Monday, June 1, 2020

Hamsters

I've been feeling good as a result of staying away from Twitter. I have more concentration and I feel like I'm spending more time reading about things that are expansive and constructive. In a way, reading books or listening to online talks is like following a path on a pleasant and interesting walk - afterwards I feel calm, energised, I feel like I've spent my time well. Reading Twitter on the other hand often felt like being a hamster on a wheel, on some nasty drug, maybe ketamine [It's been pointed out to me that ketamine is a sedative and that what I had in mind was actually a nasty dirty mixture of ketamine, speed and acid]. Little paws scrabbling furiously, jaw grinding, and afterwards feeling sticky and guilty, and that it was all a waste of time.

Anyway despite all that I do find myself taking peeks at social media, because while one part of my brain might be a sensible hill-walker, the other definitely is a hamster on ketamine [see above].

Social media furores tend to have a particular feature: a screenshot of a single tweet or post will be presented as if it sums up a person's entire personality, the balance of good and bad in them.

But people often aren't consistent. Our personalities are more a symphony than a Sine wave. (I'd just like to point out that symphonies can be awful). We'll have an overall trend, certain things will be 'in character' or 'out of character', we might have motifs. We'll change too, over years or maybe, sometimes, over weeks. But to freeze us in one snapshot, or screenshot, doesn't really show who we are. And sometimes we are two things in a tug of war - a hillwalker and a hamster - and that pulling-in-opposite-directions will happen in lots of different dimensions.

Two people can describe a third person and both be speaking the truth, and yet the two descriptions will be entirely at odds. Sometimes, when we read things we wrote, we don't recognise ourselves.

I find it's good to recognise this consciously, about myself and about other people. Seeing it in myself, I know that if I want to achieve some goal that takes willpower, I have to plan ahead to thwart the hamster. Hence I got my husband to block Twitter so I literally cannot log on even if I wanted to.

It's possible to train the hamster in some things. It takes sheer brute willpower to do sit-ups for the first while, because they are awful, but at some point they stop feeling like flaming swords being thrust into your stomach and the hamster cops on that afterwards there's a nice feeling of having done them. And the hamster should be listened to, at times - its deep melancholy when confronted with wheatgrass shakes or chia burgers is a wise melancholy, insusceptible to faff about superfoods. I suspect that, if something really is a good idea, the hamster will eventually be brought round to it, but if it is never won over, that might mean that the hillwalker got it wrong.

I wonder if hamsters ever truly fall for that joyless Art that usually takes the form of installations. I bet they don't. There's good in hamsters, as well as bad.

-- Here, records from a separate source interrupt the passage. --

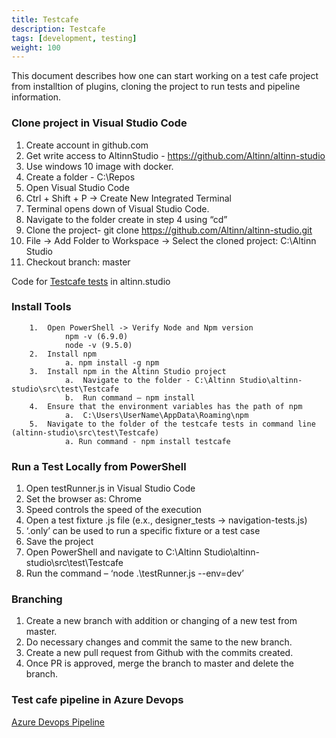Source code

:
 ```yaml
---
title: Testcafe
description: Testcafe
tags: [development, testing]
weight: 100
---
```

This document describes how one can start working on a test cafe project from installtion of plugins, cloning the project to run tests and pipeline information.

### Clone project in Visual Studio Code
1.	Create account in github.com
2.	Get write access to AltinnStudio - https://github.com/Altinn/altinn-studio
3.	Use windows 10 image with docker.
4.	Create a folder - C:\Repos
5.	Open Visual Studio Code
6.	Ctrl + Shift + P -> Create New Integrated Terminal
7.	Terminal opens down of Visual Studio Code.
8.	Navigate to the folder create in step 4 using “cd”
9.	Clone the project- git clone https://github.com/Altinn/altinn-studio.git
10.	File -> Add Folder to Workspace -> Select the cloned project: C:\Altinn Studio
11.	Checkout branch: master

Code for [Testcafe tests](https://github.com/Altinn/altinn-studio/tree/master/src/test/Testcafe) in altinn.studio

### Install Tools
        1.	Open PowerShell -> Verify Node and Npm version
                npm -v (6.9.0)
                node -v (9.5.0)
        2.	Install npm
                a. npm install -g npm
        3.	Install npm in the Altinn Studio project
                a.	Navigate to the folder - C:\Altinn Studio\altinn-studio\src\test\Testcafe
                b.	Run command – npm install
        4.	Ensure that the environment variables has the path of npm
                a.	C:\Users\UserName\AppData\Roaming\npm
        5.  Navigate to the folder of the testcafe tests in command line (altinn-studio\src\test\Testcafe)
                a. Run command - npm install testcafe

### Run a Test Locally from PowerShell
1. Open testRunner.js in Visual Studio Code
2. Set the browser as: Chrome
3. Speed controls the speed of the execution
4. Open a test fixture .js file (e.x., designer_tests -> navigation-tests.js)
5. ‘.only’ can be used to run a specific fixture or a test case
6. Save the project
7. Open PowerShell and navigate to C:\Altinn Studio\altinn-studio\src\test\Testcafe
8. Run the command – ‘node .\testRunner.js --env=dev’

### Branching
1. Create a new branch with addition or changing of a new test from master.
2. Do necessary changes and commit the same to the new branch.
3. Create a new pull request from Github with the commits created.
4. Once PR is approved, merge the branch to master and delete the branch.

### Test cafe pipeline in Azure Devops
[Azure Devops Pipeline](https://dev.azure.com/brreg/altinn-studio/_build?definitionId=25)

Anyway in making sense of or just not losing my mind with other people, the hamster theory again helps. Sometimes, people just do stuff that they shouldn't do. Trying to make sense of it is, sometimes, a waste of time. Asking why will lead either to fruitless quarrels or the person who is questioned imagining some reason that isn't actually correct. Homing in on that one thing, trying to wrestle it into a narrative that makes it consistent with other aspects of that person, or somehow making that one thing representative of the whole person, is not going to lead to a better understanding.

The unfiltered aspect of social media means that we see that disparate, inconsistent side to people more these days. Once we'd only have seen it in family or close friends, those we hold in familial contempt and familial forgiveness. Now we see it in people we don't know personally or well, and I think that makes it more likely we'll misinterpret what that inconsistency means. Arguments with a spouse are inevitable and unless they're very bad, don't make us think less of them. Arguments with a stranger feel very different, and can colour our whole opinion of them. But social media lulls us into an intimacy where we do say things unguardedly, make jokes we wouldn't make at a formal gathering, venture opinions we'd never think to share with strangers that were in the room with us.

So I think we need to stop trying to squeeze people into screenshots. Maybe it's the hamster that tries to do that, but it's up to the hillwalker to say no, we're going for a walk instead. To take the hamster out of the social media treadmill, and lift it up high to see the view. And the hamster will bask in the sunshine like a happy animal, and make the hillwalker enjoy the view even more. Because there's good in hamsters, if only they're brought up right.